Pornography 101

Pornography 101


On any given day, 65 percent of Christian men and 33 percent of Christian women have an issue with pornography, and yet you never hear anyone talking about it. Statistics say that children, digital natives, as early as age 11 are being exposed to pornography but again, we are not talking about it. That is why I was so grateful that so many of you showed up to our Speaker Series Workshop entitled Pornography 101.  Our desire was to start engaging around this issue and all of its many facets. Matt Raeder, the presenter,  began by talking about the pornography industry as a whole he said that it generates more than all professional sports combined, about $57 billion a year. He explained that society often thinks that for men, sex is purely physical, when in fact, their emotions are strongly connected to sexuality: they feel more loved, respected and valued when they have sex. So when they’re viewing pornography, they’re getting an emotional need met, but in an unhealthy way. Pornography is easy, available and effective to ease their emotional pain. “Once men remove the pornography from their lives, acknowledge their emotional pain and learn to deal with their emotions in healthy ways, they are able to be free” of the lure of pornography.

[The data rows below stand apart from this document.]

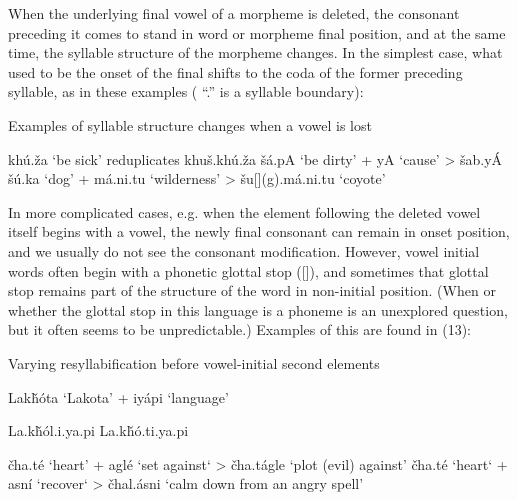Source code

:\documentclass[output=paper]{LSP/langsci}
\begin{document}
When the underlying final vowel of a morpheme is deleted, the consonant preceding it comes to stand in word or morpheme final position, and at the same time, the syllable structure of the morpheme changes. In the simplest case, what used to be the onset of the final shifts to the coda of the former preceding syllable, as in these examples ( ``.'' is a syllable boundary):

\begin{exe}
\ex Examples of syllable structure changes when a vowel is lost
\begin{xlist}
\ex kh\'u.\v{z}a `be sick' reduplicates khu\v{s}.kh\'u.\v{z}a
\ex \v{s}\'a.pA `be dirty' + yA `cause' > \v{s}ab.y\'A
\ex \v{s}\'u.ka `dog' + m\'a.ni.tu `wilderness' > \v{s}u[](g).m\'a.ni.tu `coyote'
\end{xlist}
\end{exe}

In more complicated cases, e.g. when the element following the deleted vowel itself begins with a vowel, the newly final consonant can remain in onset position, and we usually do not see the consonant modification. However, vowel initial words often begin with a phonetic glottal stop ([]), and sometimes that glottal stop remains part of the structure of the word in non-initial position. (When or whether the glottal stop in this language is a phoneme is an unexplored question, but it often seems to be unpredictable.) Examples of this are found in (13):

\begin{exe}
\ex Varying resyllabification before vowel-initial second elements
\begin{xlist}
\ex Lak\v{h}\'ota `Lakota' + iy\'api `language'
\begin{xlist}
\ex La.k\v{h}\'ol.i.ya.pi
\ex La.k\v{h}\'o.ti.ya.pi
\end{xlist}
\ex 
\begin{xlist}
\ex \v{c}ha.t\'e `heart' + agl\'e `set against` > \v{c}ha.t\'agle `plot (evil) against'
\ex \v{c}ha.t\'e `heart` + asn\'i `recover` > \v{c}hal.\'asni `calm down from an angry spell'
\end{xlist}
\end{xlist}
\end{exe}
\end{document}
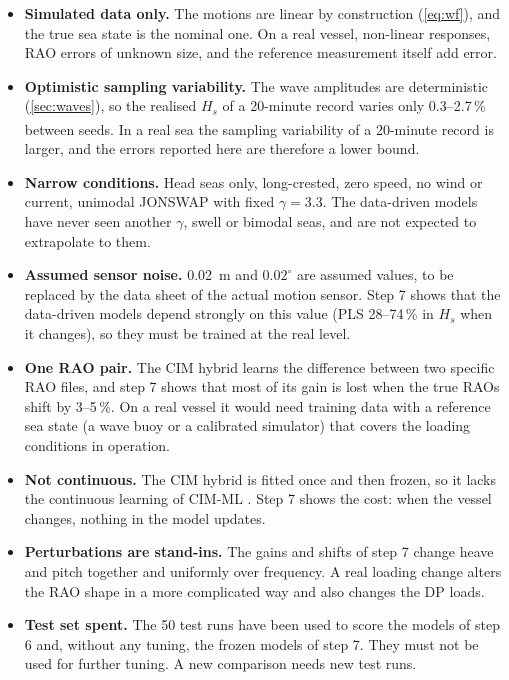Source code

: \documentclass[11pt,a4paper]{article}
\newcommand{\Hs}{H_{s}}
\newcommand{\dagnote}{\textsuperscript{\dag}}
\begin{document}
\begin{itemize}
  \item \textbf{Simulated data only.} The motions are linear by construction (\cref{eq:wf}),
        and the true sea state is the nominal one. On a real vessel, non-linear responses,
        RAO errors of unknown size, and the reference measurement itself add error.
  \item \textbf{Optimistic sampling variability.} The wave amplitudes are deterministic
        (\cref{sec:waves}), so the realised $\Hs$ of a 20-minute record varies only
        0.3--2.7\,\% between seeds\dagnote. In a real sea the sampling variability of a
        20-minute record is larger, and the errors reported here are therefore a lower bound.
  \item \textbf{Narrow conditions.} Head seas only, long-crested, zero speed, no wind or current,
        unimodal JONSWAP with fixed $\gamma = 3.3$. The data-driven models have never seen
        another $\gamma$, swell or bimodal seas, and are not expected to extrapolate to them.
  \item \textbf{Assumed sensor noise.} \SI{0.02}{m} and $0.02^\circ$ are assumed values, to be
        replaced by the data sheet of the actual motion sensor. Step 7 shows that the
        data-driven models depend strongly on this value (PLS 28--74\,\% in $\Hs$ when it
        changes), so they must be trained at the real level.
  \item \textbf{One RAO pair.} The CIM hybrid learns the difference between two specific RAO files,
        and step 7 shows that most of its gain is lost when the true RAOs shift by 3--5\,\%. On a
        real vessel it would need training data with a reference sea state (a wave buoy or a
        calibrated simulator) that covers the loading conditions in operation.
  \item \textbf{Not continuous.} The CIM hybrid is fitted once and then frozen, so it lacks the
        continuous learning of CIM-ML \citep{martens2025}. Step 7 shows the cost: when the
        vessel changes, nothing in the model updates.
  \item \textbf{Perturbations are stand-ins.} The gains and shifts of step 7 change heave and pitch
        together and uniformly over frequency. A real loading change alters the RAO shape in a
        more complicated way and also changes the DP loads.
  \item \textbf{Test set spent.} The 50 test runs have been used to score the models of step 6
        and, without any tuning, the frozen models of step 7. They must not be used for further
        tuning. A new comparison needs new test runs.
\end{itemize}
\end{document}
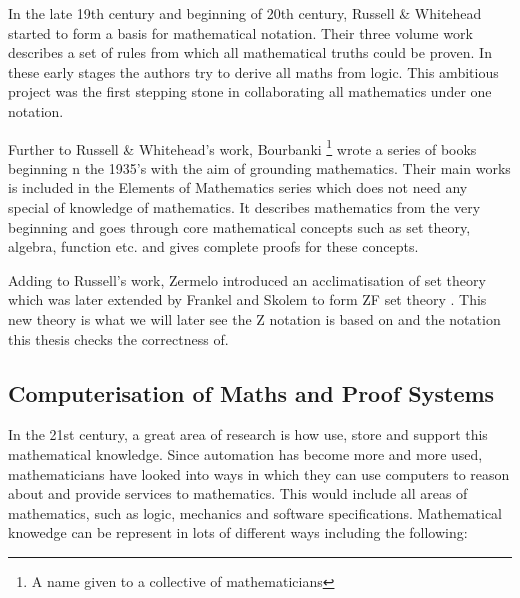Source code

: In the late 19th century and beginning of 20th century, Russell \& Whitehead \cite{whitehead1912principia} started to form a basis for mathematical notation. Their three volume work describes a set of rules from which all mathematical truths could be proven. In these early stages the authors try to derive all maths from logic. This ambitious project was the first stepping stone in collaborating all mathematics under one notation.

Further to Russell \& Whitehead's work, Bourbanki \footnote{A name given to a collective of mathematicians} wrote a series of books beginning n the 1935's with the aim of grounding mathematics. Their main works is included in the Elements of Mathematics series \cite{opac-b1128208} which does not need any special of knowledge of mathematics. It describes mathematics from the very beginning and goes through core mathematical concepts such as set theory, algebra, function etc. and gives complete proofs for these concepts.

Adding to Russell's work, Zermelo introduced an acclimatisation of set theory which was later extended by Frankel and Skolem to form ZF set theory \cite{zfc}. This new theory is what we will later see the Z notation is based on and the notation this thesis checks the correctness of.

\subsection{Computerisation of Maths and Proof Systems}

In the 21st century, a great area of research is how use, store and support this mathematical knowledge. Since automation has become more and more used, mathematicians have looked into ways in which they can use computers to reason about and provide services to mathematics. This would include all areas of mathematics, such as logic, mechanics and software specifications. Mathematical knowedge can be represent in lots of different ways including the following:

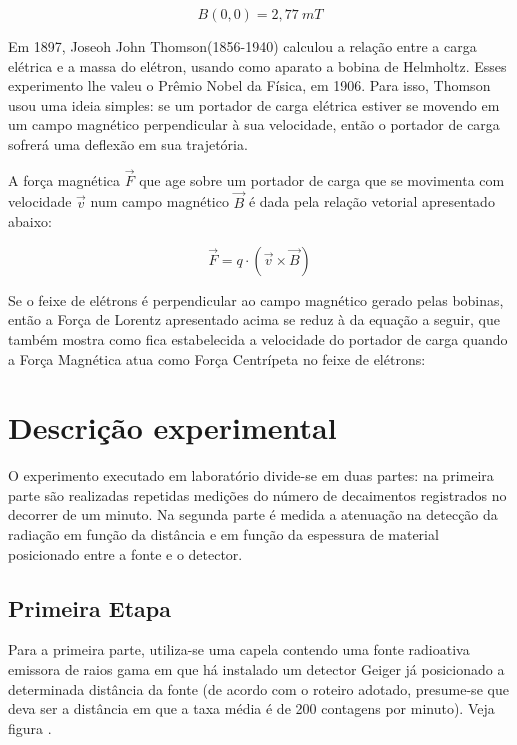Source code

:\documentclass{article}
\begin{document}
\begin{equation}
    B(0,0) = 2,77 \ mT
\end{equation}

Em 1897, Joseoh John Thomson(1856-1940) calculou a relação entre a carga elétrica e a massa do elétron, usando como aparato a bobina de Helmholtz. Esses experimento lhe valeu o Prêmio Nobel da Física, em 1906. Para isso, Thomson usou uma ideia simples: se um portador de carga elétrica estiver se movendo em um campo magnético perpendicular à sua velocidade, então o portador de carga sofrerá uma deflexão em sua trajetória.

A força magnética $\vec F$  que age sobre um portador de carga que se movimenta com velocidade $\vec v$ num campo magnético $\vec B$ é dada pela relação vetorial apresentado abaixo:

\begin{equation}
    \vec F  = q \cdot ( \vec v \times \vec B)
\end{equation}

Se o feixe de elétrons é perpendicular ao campo magnético gerado pelas bobinas, então a Força de Lorentz apresentado acima se reduz à da equação a seguir, que também mostra como fica estabelecida a velocidade do portador de carga quando a Força Magnética atua como Força Centrípeta no feixe de elétrons:

\section{Descrição experimental}


O experimento executado em laboratório divide-se em duas partes: na primeira parte são realizadas repetidas medições do número de decaimentos registrados no decorrer de um minuto. Na segunda parte é medida a atenuação na detecção da radiação em função da distância e em função da espessura de material posicionado entre a fonte e o detector.

\subsection{Primeira Etapa}

Para a primeira parte, utiliza-se uma capela contendo uma fonte radioativa emissora de raios gama em que há instalado um detector Geiger já posicionado a determinada distância da fonte (de acordo com o roteiro adotado, presume-se que deva ser a distância em que a taxa média é de 200 contagens por minuto). Veja figura .
\end{document}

Matt shared about the shame cycle of porn-use and how behaviors can escalate into very risky conducts. Pornography use can “destroy relationships,” he said, and distance men from God.. It changes the way they view people, diminishing their value. He shared about the impact on wives and described the following indicators that a man in a relationship is addicted to pornography:

  • he stays up later than you
  • he is emotionally distant
  • he has mood swings,: especially anger
  • he is depressed or anxious
  • he is self-absorbed and are losing interest in the family
  • he has lost interest in sex
  • he asks you to do new edgy behaviors in bed , especially ones that are degrading to women
  • there are unexplained charges on bills

Matt encouraged members of the audience who are viewing pornography to “tell someone today” that keeping it a secret “just makes it worse.”

Likewise, Matt shared about women who struggle with viewing pornography use but was not able to go into in any depth. He addressed the impact of pornography on children. He said that boys today “learn about sex by viewing pornography.”  He shared that they will often ask girls to send them “nudes” and girls will more than likely comply because they feel pressured to fit in. He emphasized the importance of talking to our children about the dangers of pornography and monitoring and setting limits on screen time. He especially emphasized that children should not have their phones in their rooms at night.

Since time was short, he was not able to delve into this aspect of pornography in great depth, however we hope to offer another presentation this summer that will focus more on how to protect and talk to our children. Hopefully our children can be a part of that presentation.